- [Data to examine]
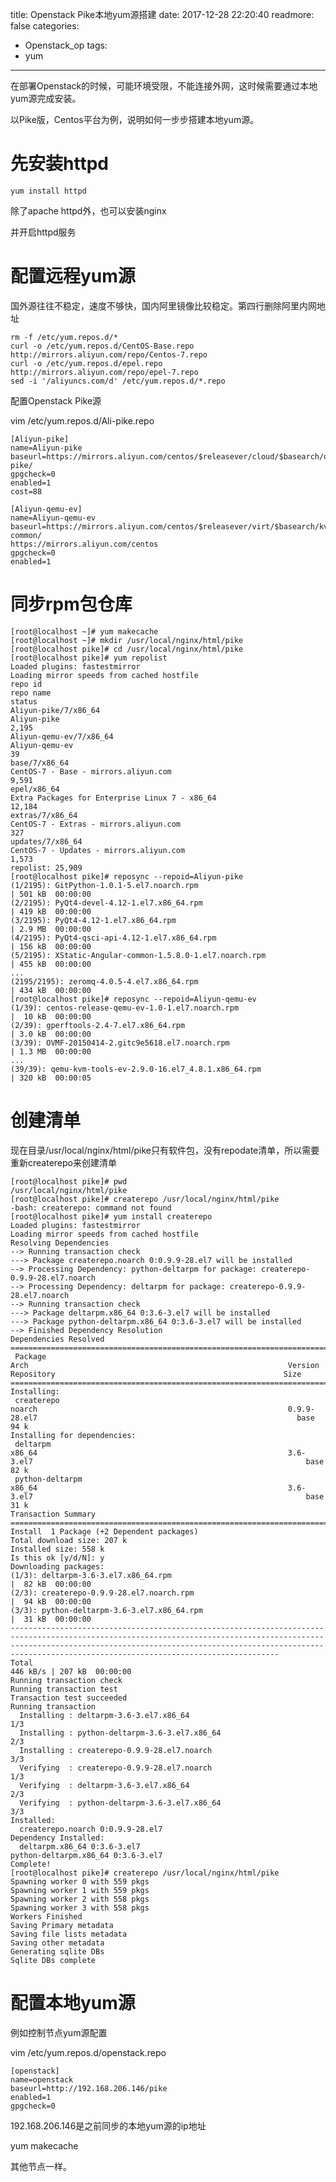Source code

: title: Openstack Pike本地yum源搭建
date: 2017-12-28 22:20:40
readmore: false
categories:
- Openstack_op
tags:
- yum
---
在部署Openstack的时候，可能环境受限，不能连接外网，这时候需要通过本地yum源完成安装。

以Pike版，Centos平台为例，说明如何一步步搭建本地yum源。

# 先安装httpd

    yum install httpd

除了apache httpd外，也可以安装nginx

并开启httpd服务

# 配置远程yum源

国外源往往不稳定，速度不够快，国内阿里镜像比较稳定。第四行删除阿里内网地址
<!-- more -->

    rm -f /etc/yum.repos.d/*
    curl -o /etc/yum.repos.d/CentOS-Base.repo http://mirrors.aliyun.com/repo/Centos-7.repo
    curl -o /etc/yum.repos.d/epel.repo http://mirrors.aliyun.com/repo/epel-7.repo
    sed -i '/aliyuncs.com/d' /etc/yum.repos.d/*.repo

配置Openstack Pike源

vim /etc/yum.repos.d/Ali-pike.repo

    [Aliyun-pike]
    name=Aliyun-pike
    baseurl=https://mirrors.aliyun.com/centos/$releasever/cloud/$basearch/openstack-pike/
    gpgcheck=0
    enabled=1
    cost=88
    
    [Aliyun-qemu-ev]
    name=Aliyun-qemu-ev
    baseurl=https://mirrors.aliyun.com/centos/$releasever/virt/$basearch/kvm-common/
    https://mirrors.aliyun.com/centos
    gpgcheck=0
    enabled=1


# 同步rpm包仓库

    [root@localhost ~]# yum makecache
    [root@localhost ~]# mkdir /usr/local/nginx/html/pike
    [root@localhost pike]# cd /usr/local/nginx/html/pike
    [root@localhost pike]# yum repolist
    Loaded plugins: fastestmirror
    Loading mirror speeds from cached hostfile
    repo id                                                                                                                 repo name                                                                                                                                       status
    Aliyun-pike/7/x86_64                                                                                                    Aliyun-pike                                                                                                                                      2,195
    Aliyun-qemu-ev/7/x86_64                                                                                                 Aliyun-qemu-ev                                                                                                                                      39
    base/7/x86_64                                                                                                           CentOS-7 - Base - mirrors.aliyun.com                                                                                                             9,591
    epel/x86_64                                                                                                             Extra Packages for Enterprise Linux 7 - x86_64                                                                                                  12,184
    extras/7/x86_64                                                                                                         CentOS-7 - Extras - mirrors.aliyun.com                                                                                                             327
    updates/7/x86_64                                                                                                        CentOS-7 - Updates - mirrors.aliyun.com                                                                                                          1,573
    repolist: 25,909
    [root@localhost pike]# reposync --repoid=Aliyun-pike
    (1/2195): GitPython-1.0.1-5.el7.noarch.rpm                                                                                                                                                                                                             | 501 kB  00:00:00     
    (2/2195): PyQt4-devel-4.12-1.el7.x86_64.rpm                                                                                                                                                                                                            | 419 kB  00:00:00     
    (3/2195): PyQt4-4.12-1.el7.x86_64.rpm                                                                                                                                                                                                                  | 2.9 MB  00:00:00     
    (4/2195): PyQt4-qsci-api-4.12-1.el7.x86_64.rpm                                                                                                                                                                                                         | 156 kB  00:00:00     
    (5/2195): XStatic-Angular-common-1.5.8.0-1.el7.noarch.rpm                                                                                                                                                                                              | 455 kB  00:00:00     
    ...
    (2195/2195): zeromq-4.0.5-4.el7.x86_64.rpm                                                                                                                                                                                                             | 434 kB  00:00:00     
    [root@localhost pike]# reposync --repoid=Aliyun-qemu-ev
    (1/39): centos-release-qemu-ev-1.0-1.el7.noarch.rpm                                                                                                                                                                                                    |  10 kB  00:00:00     
    (2/39): gperftools-2.4-7.el7.x86_64.rpm                                                                                                                                                                                                                | 3.0 kB  00:00:00     
    (3/39): OVMF-20150414-2.gitc9e5618.el7.noarch.rpm                                                                                                                                                                                                      | 1.3 MB  00:00:00     
    ...
    (39/39): qemu-kvm-tools-ev-2.9.0-16.el7_4.8.1.x86_64.rpm                                                                                                                                                                                               | 320 kB  00:00:05     

# 创建清单

现在目录/usr/local/nginx/html/pike只有软件包，没有repodate清单，所以需要重新createrepo来创建清单

    [root@localhost pike]# pwd
    /usr/local/nginx/html/pike
    [root@localhost pike]# createrepo /usr/local/nginx/html/pike
    -bash: createrepo: command not found
    [root@localhost pike]# yum install createrepo
    Loaded plugins: fastestmirror
    Loading mirror speeds from cached hostfile
    Resolving Dependencies
    --> Running transaction check
    ---> Package createrepo.noarch 0:0.9.9-28.el7 will be installed
    --> Processing Dependency: python-deltarpm for package: createrepo-0.9.9-28.el7.noarch
    --> Processing Dependency: deltarpm for package: createrepo-0.9.9-28.el7.noarch
    --> Running transaction check
    ---> Package deltarpm.x86_64 0:3.6-3.el7 will be installed
    ---> Package python-deltarpm.x86_64 0:3.6-3.el7 will be installed
    --> Finished Dependency Resolution
    Dependencies Resolved
    ==============================================================================================================================================================================================================================================================================
     Package                                                                Arch                                                          Version                                                               Repository                                                   Size
    ==============================================================================================================================================================================================================================================================================
    Installing:
     createrepo                                                             noarch                                                        0.9.9-28.el7                                                          base                                                         94 k
    Installing for dependencies:
     deltarpm                                                               x86_64                                                        3.6-3.el7                                                             base                                                         82 k
     python-deltarpm                                                        x86_64                                                        3.6-3.el7                                                             base                                                         31 k
    Transaction Summary
    ==============================================================================================================================================================================================================================================================================
    Install  1 Package (+2 Dependent packages)
    Total download size: 207 k
    Installed size: 558 k
    Is this ok [y/d/N]: y
    Downloading packages:
    (1/3): deltarpm-3.6-3.el7.x86_64.rpm                                                                                                                                                                                                                   |  82 kB  00:00:00     
    (2/3): createrepo-0.9.9-28.el7.noarch.rpm                                                                                                                                                                                                              |  94 kB  00:00:00     
    (3/3): python-deltarpm-3.6-3.el7.x86_64.rpm                                                                                                                                                                                                            |  31 kB  00:00:00     
    ------------------------------------------------------------------------------------------------------------------------------------------------------------------------------------------------------------------------------------------------------------------------------
    Total                                                                                                                                                                                                                                         446 kB/s | 207 kB  00:00:00     
    Running transaction check
    Running transaction test
    Transaction test succeeded
    Running transaction
      Installing : deltarpm-3.6-3.el7.x86_64                                                                                                                                                                                                                                  1/3 
      Installing : python-deltarpm-3.6-3.el7.x86_64                                                                                                                                                                                                                           2/3 
      Installing : createrepo-0.9.9-28.el7.noarch                                                                                                                                                                                                                             3/3 
      Verifying  : createrepo-0.9.9-28.el7.noarch                                                                                                                                                                                                                             1/3 
      Verifying  : deltarpm-3.6-3.el7.x86_64                                                                                                                                                                                                                                  2/3 
      Verifying  : python-deltarpm-3.6-3.el7.x86_64                                                                                                                                                                                                                           3/3 
    Installed:
      createrepo.noarch 0:0.9.9-28.el7                                                                                                                                                                                                                                            
    Dependency Installed:
      deltarpm.x86_64 0:3.6-3.el7                                                                                                        python-deltarpm.x86_64 0:3.6-3.el7                                                                                                       
    Complete!
    [root@localhost pike]# createrepo /usr/local/nginx/html/pike
    Spawning worker 0 with 559 pkgs
    Spawning worker 1 with 559 pkgs
    Spawning worker 2 with 558 pkgs
    Spawning worker 3 with 558 pkgs
    Workers Finished
    Saving Primary metadata
    Saving file lists metadata
    Saving other metadata
    Generating sqlite DBs
    Sqlite DBs complete

# 配置本地yum源

例如控制节点yum源配置

vim /etc/yum.repos.d/openstack.repo

    [openstack]
    name=openstack
    baseurl=http://192.168.206.146/pike
    enabled=1
    gpgcheck=0

192.168.206.146是之前同步的本地yum源的ip地址

yum makecache

其他节点一样。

- [Problem to solve] Print exactly the lines running from the start of the entries above to the line with "name=Aliyun-pike", both included; leave out any pictures.

- [Response below]
Source code

: title: Openstack Pike本地yum源搭建
date: 2017-12-28 22:20:40
readmore: false
categories:
- Openstack_op
tags:
- yum
---
在部署Openstack的时候，可能环境受限，不能连接外网，这时候需要通过本地yum源完成安装。

以Pike版，Centos平台为例，说明如何一步步搭建本地yum源。

# 先安装httpd

    yum install httpd

除了apache httpd外，也可以安装nginx

并开启httpd服务

# 配置远程yum源

国外源往往不稳定，速度不够快，国内阿里镜像比较稳定。第四行删除阿里内网地址
<!-- more -->

    rm -f /etc/yum.repos.d/*
    curl -o /etc/yum.repos.d/CentOS-Base.repo http://mirrors.aliyun.com/repo/Centos-7.repo
    curl -o /etc/yum.repos.d/epel.repo http://mirrors.aliyun.com/repo/epel-7.repo
    sed -i '/aliyuncs.com/d' /etc/yum.repos.d/*.repo

配置Openstack Pike源

vim /etc/yum.repos.d/Ali-pike.repo

    [Aliyun-pike]
    name=Aliyun-pike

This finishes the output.